### Your goal
Return each line below holding the string "Projects".

Plain-text document sources
───
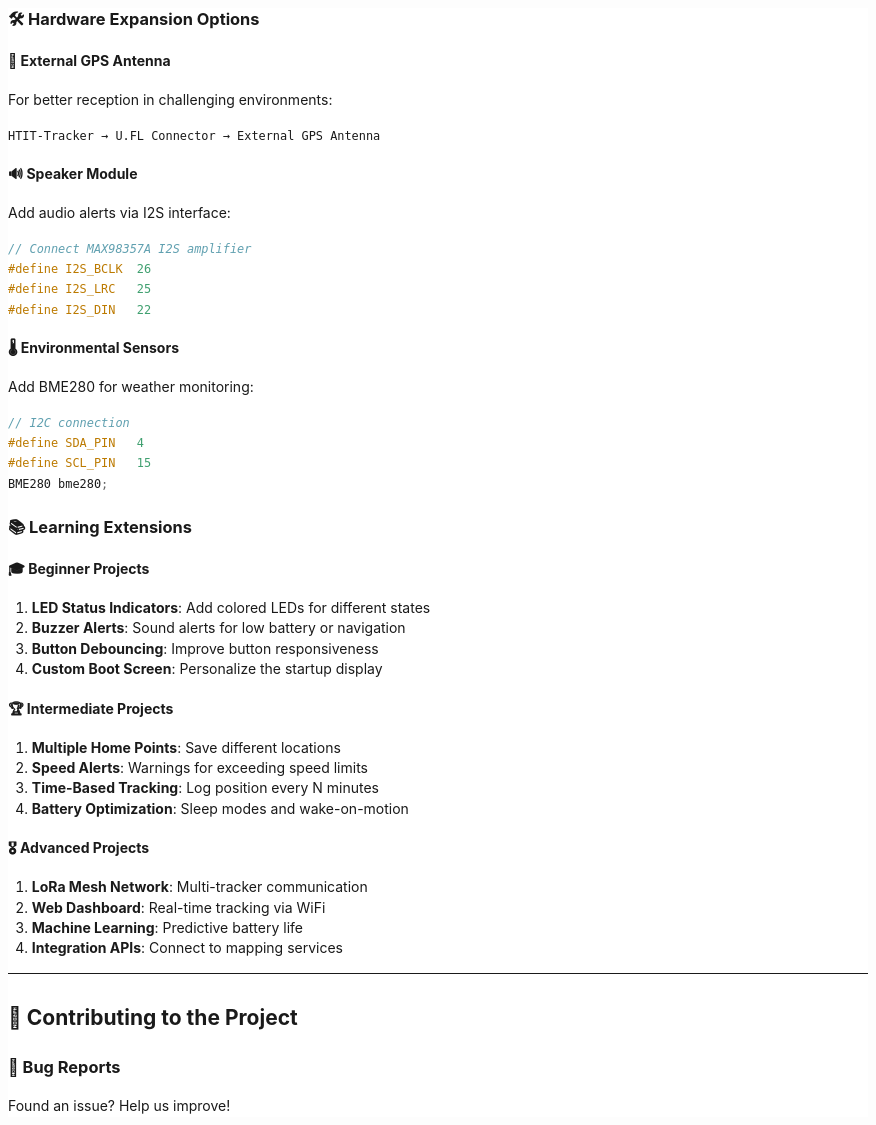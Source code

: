 ### 🛠️ Hardware Expansion Options

#### 📡 External GPS Antenna
For better reception in challenging environments:
```
HTIT-Tracker → U.FL Connector → External GPS Antenna
```

#### 🔊 Speaker Module
Add audio alerts via I2S interface:
```cpp
// Connect MAX98357A I2S amplifier
#define I2S_BCLK  26
#define I2S_LRC   25  
#define I2S_DIN   22
```

#### 🌡️ Environmental Sensors
Add BME280 for weather monitoring:
```cpp
// I2C connection
#define SDA_PIN   4
#define SCL_PIN   15
BME280 bme280;
```

### 📚 Learning Extensions

#### 🎓 Beginner Projects
1. **LED Status Indicators**: Add colored LEDs for different states
2. **Buzzer Alerts**: Sound alerts for low battery or navigation
3. **Button Debouncing**: Improve button responsiveness
4. **Custom Boot Screen**: Personalize the startup display

#### 🏆 Intermediate Projects
1. **Multiple Home Points**: Save different locations
2. **Speed Alerts**: Warnings for exceeding speed limits
3. **Time-Based Tracking**: Log position every N minutes
4. **Battery Optimization**: Sleep modes and wake-on-motion

#### 🎖️ Advanced Projects
1. **LoRa Mesh Network**: Multi-tracker communication
2. **Web Dashboard**: Real-time tracking via WiFi
3. **Machine Learning**: Predictive battery life
4. **Integration APIs**: Connect to mapping services

---

## 🤝 Contributing to the Project

### 🐛 Bug Reports
Found an issue? Help us improve!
───
### Exercise solution
#### 🎓 Beginner Projects
#### 🏆 Intermediate Projects
#### 🎖️ Advanced Projects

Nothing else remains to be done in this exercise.